● **Exercise requirements**
Review the material and extract every line in which the word "bases" occurs.

● **Available data**
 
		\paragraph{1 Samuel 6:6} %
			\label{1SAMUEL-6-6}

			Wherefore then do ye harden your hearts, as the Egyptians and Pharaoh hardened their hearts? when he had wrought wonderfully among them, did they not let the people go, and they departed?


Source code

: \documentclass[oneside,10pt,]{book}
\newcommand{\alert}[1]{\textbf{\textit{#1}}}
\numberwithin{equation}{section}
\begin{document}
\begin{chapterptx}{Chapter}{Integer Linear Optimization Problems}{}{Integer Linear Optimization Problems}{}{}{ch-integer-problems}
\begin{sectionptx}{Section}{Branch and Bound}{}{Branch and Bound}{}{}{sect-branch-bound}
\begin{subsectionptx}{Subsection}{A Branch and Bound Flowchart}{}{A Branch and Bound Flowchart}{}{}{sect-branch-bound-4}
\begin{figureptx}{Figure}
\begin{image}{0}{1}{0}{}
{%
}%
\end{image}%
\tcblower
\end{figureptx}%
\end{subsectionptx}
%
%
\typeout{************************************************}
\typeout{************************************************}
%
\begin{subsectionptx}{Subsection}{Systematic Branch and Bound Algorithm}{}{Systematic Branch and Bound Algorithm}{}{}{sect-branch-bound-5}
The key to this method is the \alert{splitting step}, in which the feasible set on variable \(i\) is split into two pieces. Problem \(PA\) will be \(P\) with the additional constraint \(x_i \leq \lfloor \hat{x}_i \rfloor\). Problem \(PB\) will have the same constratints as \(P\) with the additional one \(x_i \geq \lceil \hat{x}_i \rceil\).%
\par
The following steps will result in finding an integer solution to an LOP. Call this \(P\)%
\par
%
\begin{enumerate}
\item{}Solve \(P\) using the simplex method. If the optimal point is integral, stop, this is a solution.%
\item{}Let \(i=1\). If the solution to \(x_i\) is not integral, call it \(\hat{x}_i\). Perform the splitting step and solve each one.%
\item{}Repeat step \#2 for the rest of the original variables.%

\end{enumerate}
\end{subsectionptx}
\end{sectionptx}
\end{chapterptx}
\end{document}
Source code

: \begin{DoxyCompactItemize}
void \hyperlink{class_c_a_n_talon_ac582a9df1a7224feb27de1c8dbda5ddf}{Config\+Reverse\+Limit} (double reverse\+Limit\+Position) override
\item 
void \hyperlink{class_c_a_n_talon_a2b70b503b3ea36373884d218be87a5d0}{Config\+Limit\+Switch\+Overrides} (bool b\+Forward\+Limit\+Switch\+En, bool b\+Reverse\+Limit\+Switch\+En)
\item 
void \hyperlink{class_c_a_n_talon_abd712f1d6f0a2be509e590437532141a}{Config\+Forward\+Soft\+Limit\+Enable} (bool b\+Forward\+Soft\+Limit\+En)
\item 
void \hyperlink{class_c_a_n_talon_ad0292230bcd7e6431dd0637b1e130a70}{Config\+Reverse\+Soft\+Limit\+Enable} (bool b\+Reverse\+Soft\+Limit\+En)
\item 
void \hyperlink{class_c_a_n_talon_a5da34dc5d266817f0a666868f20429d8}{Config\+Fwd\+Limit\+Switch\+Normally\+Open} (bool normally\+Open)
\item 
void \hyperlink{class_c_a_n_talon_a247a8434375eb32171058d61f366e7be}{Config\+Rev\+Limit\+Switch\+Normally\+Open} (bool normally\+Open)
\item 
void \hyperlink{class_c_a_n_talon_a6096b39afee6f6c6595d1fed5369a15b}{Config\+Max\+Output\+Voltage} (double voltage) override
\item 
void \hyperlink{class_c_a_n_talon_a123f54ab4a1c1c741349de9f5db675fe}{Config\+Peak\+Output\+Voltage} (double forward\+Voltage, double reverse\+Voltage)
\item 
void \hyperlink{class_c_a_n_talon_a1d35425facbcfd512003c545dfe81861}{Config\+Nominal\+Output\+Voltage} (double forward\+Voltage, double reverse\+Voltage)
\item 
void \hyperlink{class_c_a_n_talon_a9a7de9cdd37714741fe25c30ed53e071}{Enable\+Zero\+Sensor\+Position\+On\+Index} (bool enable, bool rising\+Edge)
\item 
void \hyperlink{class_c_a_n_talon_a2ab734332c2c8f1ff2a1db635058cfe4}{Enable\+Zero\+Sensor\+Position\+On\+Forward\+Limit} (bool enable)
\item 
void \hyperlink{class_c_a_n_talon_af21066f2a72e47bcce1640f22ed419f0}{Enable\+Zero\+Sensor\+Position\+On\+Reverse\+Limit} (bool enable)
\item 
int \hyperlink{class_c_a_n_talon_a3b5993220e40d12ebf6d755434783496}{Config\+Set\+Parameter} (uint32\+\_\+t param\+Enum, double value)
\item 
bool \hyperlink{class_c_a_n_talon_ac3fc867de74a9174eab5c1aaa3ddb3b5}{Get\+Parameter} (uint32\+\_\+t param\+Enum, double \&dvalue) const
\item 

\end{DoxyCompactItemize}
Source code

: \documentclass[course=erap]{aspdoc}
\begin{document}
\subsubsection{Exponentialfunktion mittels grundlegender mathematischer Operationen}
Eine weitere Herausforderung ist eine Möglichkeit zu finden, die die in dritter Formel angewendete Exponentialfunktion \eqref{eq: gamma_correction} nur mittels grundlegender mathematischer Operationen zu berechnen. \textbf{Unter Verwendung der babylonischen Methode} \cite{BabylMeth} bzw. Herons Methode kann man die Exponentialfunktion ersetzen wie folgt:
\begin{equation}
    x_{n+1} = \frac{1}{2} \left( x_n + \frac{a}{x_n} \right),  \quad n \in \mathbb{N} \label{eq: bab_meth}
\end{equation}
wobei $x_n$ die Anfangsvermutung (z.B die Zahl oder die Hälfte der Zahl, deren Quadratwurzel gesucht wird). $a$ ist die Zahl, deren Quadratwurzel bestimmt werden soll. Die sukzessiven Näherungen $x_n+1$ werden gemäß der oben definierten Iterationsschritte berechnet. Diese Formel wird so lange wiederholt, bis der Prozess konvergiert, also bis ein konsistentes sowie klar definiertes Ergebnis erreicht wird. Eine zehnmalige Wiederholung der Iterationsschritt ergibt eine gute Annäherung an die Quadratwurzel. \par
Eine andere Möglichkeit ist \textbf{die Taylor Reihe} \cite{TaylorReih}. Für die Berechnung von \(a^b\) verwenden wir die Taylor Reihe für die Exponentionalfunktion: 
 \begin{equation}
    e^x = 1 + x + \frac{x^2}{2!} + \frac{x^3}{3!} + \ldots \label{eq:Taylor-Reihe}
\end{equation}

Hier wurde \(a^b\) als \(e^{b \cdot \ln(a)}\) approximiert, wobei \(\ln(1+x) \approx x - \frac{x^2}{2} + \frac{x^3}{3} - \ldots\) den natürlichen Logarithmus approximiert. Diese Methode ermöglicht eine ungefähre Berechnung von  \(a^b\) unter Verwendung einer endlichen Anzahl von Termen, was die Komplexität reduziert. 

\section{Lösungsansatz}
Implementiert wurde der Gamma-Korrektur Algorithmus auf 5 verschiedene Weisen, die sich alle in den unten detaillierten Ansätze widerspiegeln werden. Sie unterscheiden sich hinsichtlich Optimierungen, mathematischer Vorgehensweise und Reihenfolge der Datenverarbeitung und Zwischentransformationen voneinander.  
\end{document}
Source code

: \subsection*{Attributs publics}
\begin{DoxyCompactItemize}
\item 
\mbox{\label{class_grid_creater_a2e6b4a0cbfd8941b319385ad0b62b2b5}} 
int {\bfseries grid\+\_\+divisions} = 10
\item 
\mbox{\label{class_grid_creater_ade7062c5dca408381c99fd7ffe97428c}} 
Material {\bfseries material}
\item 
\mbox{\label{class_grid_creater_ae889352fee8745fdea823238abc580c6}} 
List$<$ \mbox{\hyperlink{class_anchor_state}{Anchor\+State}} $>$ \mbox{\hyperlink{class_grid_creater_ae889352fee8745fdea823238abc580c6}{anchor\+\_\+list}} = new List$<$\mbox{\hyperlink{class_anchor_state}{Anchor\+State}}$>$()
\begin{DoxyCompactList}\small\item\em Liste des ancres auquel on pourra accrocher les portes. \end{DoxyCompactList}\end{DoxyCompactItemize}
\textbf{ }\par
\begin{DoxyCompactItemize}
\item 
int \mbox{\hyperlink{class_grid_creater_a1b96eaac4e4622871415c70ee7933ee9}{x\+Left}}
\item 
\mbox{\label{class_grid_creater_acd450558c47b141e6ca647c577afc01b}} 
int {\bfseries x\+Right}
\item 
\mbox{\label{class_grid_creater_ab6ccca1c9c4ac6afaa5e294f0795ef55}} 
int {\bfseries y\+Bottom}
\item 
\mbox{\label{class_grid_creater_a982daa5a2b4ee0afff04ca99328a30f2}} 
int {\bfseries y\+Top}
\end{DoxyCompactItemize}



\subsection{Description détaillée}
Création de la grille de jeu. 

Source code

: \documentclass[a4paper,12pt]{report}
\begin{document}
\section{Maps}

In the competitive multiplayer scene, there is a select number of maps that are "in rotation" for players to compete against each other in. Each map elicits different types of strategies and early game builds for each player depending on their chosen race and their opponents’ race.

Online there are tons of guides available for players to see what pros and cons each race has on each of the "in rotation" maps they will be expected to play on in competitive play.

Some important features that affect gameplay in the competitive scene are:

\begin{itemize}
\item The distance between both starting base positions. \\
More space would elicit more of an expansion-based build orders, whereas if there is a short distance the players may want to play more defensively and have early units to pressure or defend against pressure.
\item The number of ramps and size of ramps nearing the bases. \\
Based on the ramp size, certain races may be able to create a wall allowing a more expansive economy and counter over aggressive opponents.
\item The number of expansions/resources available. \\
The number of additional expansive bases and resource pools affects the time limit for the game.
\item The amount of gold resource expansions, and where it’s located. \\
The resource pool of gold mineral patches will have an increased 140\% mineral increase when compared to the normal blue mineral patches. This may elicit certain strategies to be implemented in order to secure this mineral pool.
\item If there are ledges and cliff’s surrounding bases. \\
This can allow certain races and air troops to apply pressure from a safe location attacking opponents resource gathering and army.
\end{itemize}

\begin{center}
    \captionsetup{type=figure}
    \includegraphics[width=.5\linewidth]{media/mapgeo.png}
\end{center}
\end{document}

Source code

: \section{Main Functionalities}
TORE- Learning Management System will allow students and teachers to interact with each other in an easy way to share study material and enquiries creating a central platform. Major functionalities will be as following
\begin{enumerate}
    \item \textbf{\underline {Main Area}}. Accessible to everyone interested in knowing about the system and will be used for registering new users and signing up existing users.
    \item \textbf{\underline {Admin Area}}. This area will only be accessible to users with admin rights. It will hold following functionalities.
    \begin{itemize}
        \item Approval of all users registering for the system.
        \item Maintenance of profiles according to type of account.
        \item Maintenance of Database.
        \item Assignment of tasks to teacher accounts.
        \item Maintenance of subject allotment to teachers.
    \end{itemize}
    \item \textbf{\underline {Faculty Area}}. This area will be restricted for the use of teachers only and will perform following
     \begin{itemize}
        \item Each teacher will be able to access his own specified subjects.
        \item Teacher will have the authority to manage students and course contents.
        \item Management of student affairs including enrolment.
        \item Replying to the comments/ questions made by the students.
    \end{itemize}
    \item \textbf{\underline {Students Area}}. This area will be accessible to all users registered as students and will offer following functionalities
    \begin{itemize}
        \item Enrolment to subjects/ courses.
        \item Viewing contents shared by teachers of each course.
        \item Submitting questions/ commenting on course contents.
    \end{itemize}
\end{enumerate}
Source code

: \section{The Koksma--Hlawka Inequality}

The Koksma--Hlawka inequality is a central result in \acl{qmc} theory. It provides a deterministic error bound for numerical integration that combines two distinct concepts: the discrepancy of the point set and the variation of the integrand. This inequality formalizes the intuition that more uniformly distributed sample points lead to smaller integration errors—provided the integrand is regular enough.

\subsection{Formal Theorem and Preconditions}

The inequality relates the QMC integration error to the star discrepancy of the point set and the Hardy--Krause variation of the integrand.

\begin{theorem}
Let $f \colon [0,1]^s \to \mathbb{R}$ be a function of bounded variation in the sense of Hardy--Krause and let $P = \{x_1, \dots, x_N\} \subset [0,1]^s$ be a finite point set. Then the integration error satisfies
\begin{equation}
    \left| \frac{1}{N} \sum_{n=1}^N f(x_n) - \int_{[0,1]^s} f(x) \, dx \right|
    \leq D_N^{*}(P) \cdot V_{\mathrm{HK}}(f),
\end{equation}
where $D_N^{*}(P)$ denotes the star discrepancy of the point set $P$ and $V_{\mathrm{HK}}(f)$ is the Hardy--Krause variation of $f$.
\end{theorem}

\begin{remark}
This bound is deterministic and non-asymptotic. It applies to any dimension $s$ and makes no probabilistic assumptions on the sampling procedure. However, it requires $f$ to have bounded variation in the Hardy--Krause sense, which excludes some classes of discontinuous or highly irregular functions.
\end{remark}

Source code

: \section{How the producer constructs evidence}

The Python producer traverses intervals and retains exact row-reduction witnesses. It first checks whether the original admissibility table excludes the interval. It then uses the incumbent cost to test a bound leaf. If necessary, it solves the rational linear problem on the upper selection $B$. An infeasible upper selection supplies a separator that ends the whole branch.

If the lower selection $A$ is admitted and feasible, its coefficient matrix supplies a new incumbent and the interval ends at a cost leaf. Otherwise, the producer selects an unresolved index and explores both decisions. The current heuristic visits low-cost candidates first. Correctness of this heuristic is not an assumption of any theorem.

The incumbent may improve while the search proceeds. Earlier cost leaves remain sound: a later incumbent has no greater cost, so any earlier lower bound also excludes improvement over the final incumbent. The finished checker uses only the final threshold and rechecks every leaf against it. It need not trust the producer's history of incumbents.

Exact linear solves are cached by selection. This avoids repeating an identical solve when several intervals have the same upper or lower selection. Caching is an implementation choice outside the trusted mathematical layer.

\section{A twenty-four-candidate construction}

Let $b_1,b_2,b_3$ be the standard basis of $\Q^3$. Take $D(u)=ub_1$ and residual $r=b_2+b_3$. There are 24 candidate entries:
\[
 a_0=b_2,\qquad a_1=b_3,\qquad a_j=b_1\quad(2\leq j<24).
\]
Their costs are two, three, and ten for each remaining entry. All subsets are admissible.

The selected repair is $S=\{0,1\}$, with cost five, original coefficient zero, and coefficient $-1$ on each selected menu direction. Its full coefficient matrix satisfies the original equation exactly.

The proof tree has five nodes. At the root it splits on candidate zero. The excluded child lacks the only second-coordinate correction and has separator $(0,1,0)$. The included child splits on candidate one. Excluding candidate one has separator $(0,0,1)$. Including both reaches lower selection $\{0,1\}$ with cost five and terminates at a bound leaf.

● **Answer box**
\item The number of ramps and size of ramps nearing the bases. \\
The number of additional expansive bases and resource pools affects the time limit for the game.
\item If there are ledges and cliff’s surrounding bases. \\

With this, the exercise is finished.